Stored items from a collection:
= Beginning of Section =
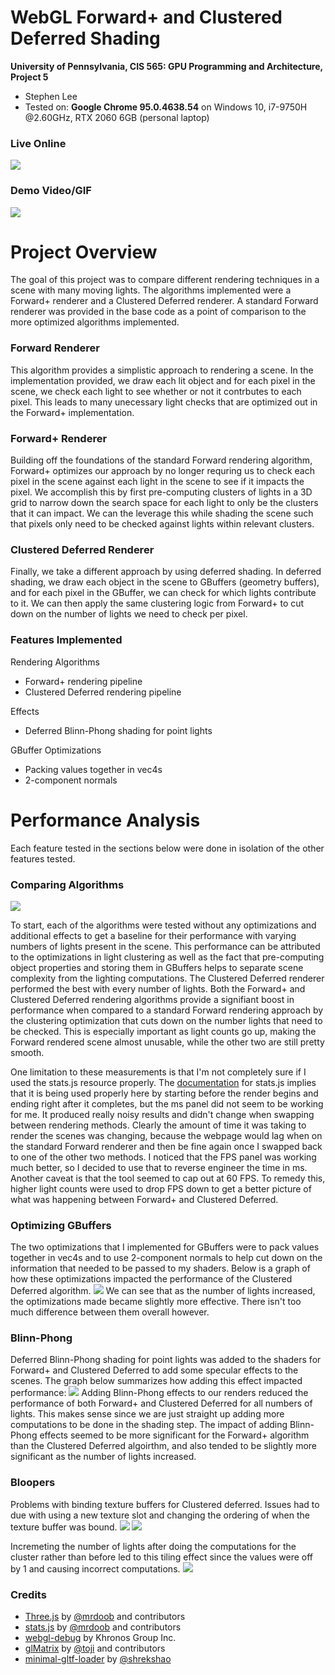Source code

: WebGL Forward+ and Clustered Deferred Shading
======================

**University of Pennsylvania, CIS 565: GPU Programming and Architecture, Project 5**

* Stephen Lee
* Tested on: **Google Chrome  95.0.4638.54** on
  Windows 10, i7-9750H @2.60GHz, RTX 2060 6GB (personal laptop)

### Live Online

[![](img/start.PNG)](http://StephenLee129.github.io/Project5-WebGL-Forward-Plus-and-Clustered-Deferred)

### Demo Video/GIF

![](img/project5)

# Project Overview

The goal of this project was to compare different rendering techniques in a scene with many moving lights. The algorithms implemented were a Forward+ renderer and a Clustered Deferred renderer. A standard Forward renderer was provided in the base code as a point of comparison to the more optimized algorithms implemented.

### Forward Renderer
This algorithm provides a simplistic approach to rendering a scene. In the implementation provided, we draw each lit object and for each pixel in the scene, we check each light to see whether or not it contrbutes to each pixel. This leads to many unecessary light checks that are optimized out in the Forward+ implementation.

### Forward+ Renderer
Building off the foundations of the standard Forward rendering algorithm, Forward+ optimizes our approach by no longer requring us to check each pixel in the scene against each light in the scene to see if it impacts the pixel. We accomplish this by first pre-computing clusters of lights in a 3D grid to narrow down the search space for each light to only be the clusters that it can impact. We can the leverage this while shading the scene such that pixels only need to be checked against lights within relevant clusters.

### Clustered Deferred Renderer
Finally, we take a different approach by using deferred shading. In deferred shading, we draw each object in the scene to GBuffers (geometry buffers), and for each pixel in the GBuffer, we can check for which lights contribute to it. We can then apply the same clustering logic from Forward+ to cut down on the number of lights we need to check per pixel.

### Features Implemented
Rendering Algorithms
* Forward+ rendering pipeline
* Clustered Deferred rendering pipeline

Effects
* Deferred Blinn-Phong shading for point lights

GBuffer Optimizations
* Packing values together in vec4s
* 2-component normals

# Performance Analysis
Each feature tested in the sections below were done in isolation of the other features tested.

### Comparing Algorithms
<img src="img/comp.png">

To start, each of the algorithms were tested without any optimizations and additional effects to get a baseline for their performance with varying numbers of lights present in the scene. This performance can be attributed to the optimizations in light clustering as well as the fact that pre-computing object properties and storing them in GBuffers helps to separate scene complexity from the lighting computations. The Clustered Deferred renderer performed the best with every number of lights. Both the Forward+ and Clustered Deferred rendering algorithms provide a signifiant boost in performance when compared to a standard Forward rendering approach by the clustering optimization that cuts down on the number lights that need to be checked. This is especially important as light counts go up, making the Forward rendered scene almost unusable, while the other two are still pretty smooth.

One limitation to these measurements is that I'm not completely sure if I used the stats.js resource properly. The [documentation](https://github.com/mrdoob/stats.js/) for stats.js implies that it is being used properly here by starting before the render begins and ending right after it completes, but the ms panel did not seem to be working for me. It produced really noisy results and didn't change when swapping between rendering methods. Clearly the amount of time it was taking to render the scenes was changing, because the webpage would lag when on the standard Forward renderer and then be fine again once I swapped back to one of the other two methods. I noticed that the FPS panel was working much better, so I decided to use that to reverse engineer the time in ms. Another caveat is that the tool seemed to cap out at 60 FPS. To remedy this, higher light counts were used to drop FPS down to get a better picture of what was happening between Forward+ and Clustered Deferred.

### Optimizing GBuffers
The two optimizations that I implemented for GBuffers were to pack values together in vec4s and to use 2-component normals to help cut down on the information that needed to be passed to my shaders. Below is a graph of how these optimizations impacted the performance of the Clustered Deferred algorithm.
<img src="img/opt.png">
We can see that as the number of lights increased, the optimizations made became slightly more effective. There isn't too much difference between them overall however.

### Blinn-Phong
Deferred Blinn-Phong shading for point lights was added to the shaders for Forward+ and Clustered Deferred to add some specular effects to the scenes. The graph below summarizes how adding this effect impacted performance:
<img src="img/bp.png">
Adding Blinn-Phong effects to our renders reduced the performance of both Forward+ and Clustered Deferred for all numbers of lights. This makes sense since we are just straight up adding more computations to be done in the shading step. The impact of adding Blinn-Phong effects seemed to be more significant for the Forward+ algorithm than the Clustered Deferred algoirthm, and also tended to be slightly more significant as the number of lights increased.

### Bloopers
Problems with binding texture buffers for Clustered deferred. Issues had to due with using a new texture slot and changing the ordering of when the texture buffer was bound.
<img src="img/buffer1.PNG">
<img src="img/buffer2.PNG">

Incremeting the number of lights after doing the computations for the cluster rather than before led to this tiling effect since the values were off by 1 and causing incorrect computations.
<img src="img/tiled.PNG">

### Credits

* [Three.js](https://github.com/mrdoob/three.js) by [@mrdoob](https://github.com/mrdoob) and contributors
* [stats.js](https://github.com/mrdoob/stats.js) by [@mrdoob](https://github.com/mrdoob) and contributors
* [webgl-debug](https://github.com/KhronosGroup/WebGLDeveloperTools) by Khronos Group Inc.
* [glMatrix](https://github.com/toji/gl-matrix) by [@toji](https://github.com/toji) and contributors
* [minimal-gltf-loader](https://github.com/shrekshao/minimal-gltf-loader) by [@shrekshao](https://github.com/shrekshao)
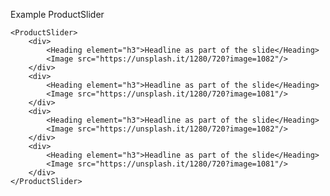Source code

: Example ProductSlider


    <ProductSlider>
        <div>
            <Heading element="h3">Headline as part of the slide</Heading>
            <Image src="https://unsplash.it/1280/720?image=1082"/>
        </div>
        <div>
            <Heading element="h3">Headline as part of the slide</Heading>
            <Image src="https://unsplash.it/1280/720?image=1081"/>
        </div>
        <div>
            <Heading element="h3">Headline as part of the slide</Heading>
            <Image src="https://unsplash.it/1280/720?image=1082"/>
        </div>
        <div>
            <Heading element="h3">Headline as part of the slide</Heading>
            <Image src="https://unsplash.it/1280/720?image=1081"/>
        </div>
    </ProductSlider>
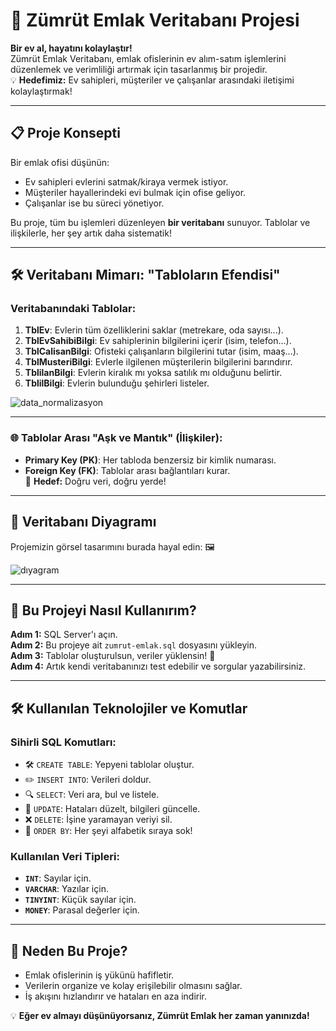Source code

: 
# 🏡 Zümrüt Emlak Veritabanı Projesi

**Bir ev al, hayatını kolaylaştır!**  
Zümrüt Emlak Veritabanı, emlak ofislerinin ev alım-satım işlemlerini düzenlemek ve verimliliği artırmak için tasarlanmış bir projedir.  
💡 **Hedefimiz:** Ev sahipleri, müşteriler ve çalışanlar arasındaki iletişimi kolaylaştırmak!

---

## 📋 Proje Konsepti

Bir emlak ofisi düşünün:  
- Ev sahipleri evlerini satmak/kiraya vermek istiyor.  
- Müşteriler hayallerindeki evi bulmak için ofise geliyor.  
- Çalışanlar ise bu süreci yönetiyor.  

Bu proje, tüm bu işlemleri düzenleyen **bir veritabanı** sunuyor. Tablolar ve ilişkilerle, her şey artık daha sistematik!

---

## 🛠️ Veritabanı Mimarı: "Tabloların Efendisi"

### Veritabanındaki Tablolar:
1. **TblEv**: Evlerin tüm özelliklerini saklar (metrekare, oda sayısı...).
2. **TblEvSahibiBilgi**: Ev sahiplerinin bilgilerini içerir (isim, telefon...).
3. **TblCalisanBilgi**: Ofisteki çalışanların bilgilerini tutar (isim, maaş...).
4. **TblMusteriBilgi**: Evlerle ilgilenen müşterilerin bilgilerini barındırır.
5. **TblilanBilgi**: Evlerin kiralık mı yoksa satılık mı olduğunu belirtir.
6. **TblilBilgi**: Evlerin bulunduğu şehirleri listeler.

![data_normalizasyon](https://github.com/user-attachments/assets/798cc79f-a379-4bbd-85b4-05aac68e5fe1)

---

### 🌐 Tablolar Arası "Aşk ve Mantık" (İlişkiler):
- **Primary Key (PK)**: Her tabloda benzersiz bir kimlik numarası.
- **Foreign Key (FK)**: Tablolar arası bağlantıları kurar.  
🎯 **Hedef:** Doğru veri, doğru yerde!

---

## 📐 Veritabanı Diyagramı

Projemizin görsel tasarımını burada hayal edin: 🖼️  

![dıyagram](https://github.com/user-attachments/assets/0ac5f6b9-683f-47a0-90f7-69afe38e6dc3)

---

## 🚀 Bu Projeyi Nasıl Kullanırım?

**Adım 1:** SQL Server'ı açın.  
**Adım 2:** Bu projeye ait `zumrut-emlak.sql` dosyasını yükleyin.  
**Adım 3:** Tablolar oluşturulsun, veriler yüklensin! 🎉  
**Adım 4:** Artık kendi veritabanınızı test edebilir ve sorgular yazabilirsiniz.

---

## 🛠️ Kullanılan Teknolojiler ve Komutlar

### **Sihirli SQL Komutları:**
- 🛠️ `CREATE TABLE`: Yepyeni tablolar oluştur.
- ✏️ `INSERT INTO`: Verileri doldur.
- 🔍 `SELECT`: Veri ara, bul ve listele.
- 🔄 `UPDATE`: Hataları düzelt, bilgileri güncelle.
- ❌ `DELETE`: İşine yaramayan veriyi sil.
- 🎨 `ORDER BY`: Her şeyi alfabetik sıraya sok!

### **Kullanılan Veri Tipleri:**
- **`INT`**: Sayılar için.
- **`VARCHAR`**: Yazılar için.
- **`TINYINT`**: Küçük sayılar için.
- **`MONEY`**: Parasal değerler için.

---

## 🌟 Neden Bu Proje?

- Emlak ofislerinin iş yükünü hafifletir.  
- Verilerin organize ve kolay erişilebilir olmasını sağlar.  
- İş akışını hızlandırır ve hataları en aza indirir.  

💡 **Eğer ev almayı düşünüyorsanız, Zümrüt Emlak her zaman yanınızda!**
= End of Section =
§ Problem: Would you output the lines above from the line holding "<ProductSlider>" up to and including the line holding "Zümrüt Emlak Veritabanı, emlak", exactly and only those, with no pictures?

§ Answer to the exercise:
    <ProductSlider>
        <div>
            <Heading element="h3">Headline as part of the slide</Heading>
            <Image src="https://unsplash.it/1280/720?image=1082"/>
        </div>
        <div>
            <Heading element="h3">Headline as part of the slide</Heading>
            <Image src="https://unsplash.it/1280/720?image=1081"/>
        </div>
        <div>
            <Heading element="h3">Headline as part of the slide</Heading>
            <Image src="https://unsplash.it/1280/720?image=1082"/>
        </div>
        <div>
            <Heading element="h3">Headline as part of the slide</Heading>
            <Image src="https://unsplash.it/1280/720?image=1081"/>
        </div>
    </ProductSlider>
Source code

: 
# 🏡 Zümrüt Emlak Veritabanı Projesi

**Bir ev al, hayatını kolaylaştır!**  
Zümrüt Emlak Veritabanı, emlak ofislerinin ev alım-satım işlemlerini düzenlemek ve verimliliği artırmak için tasarlanmış bir projedir.  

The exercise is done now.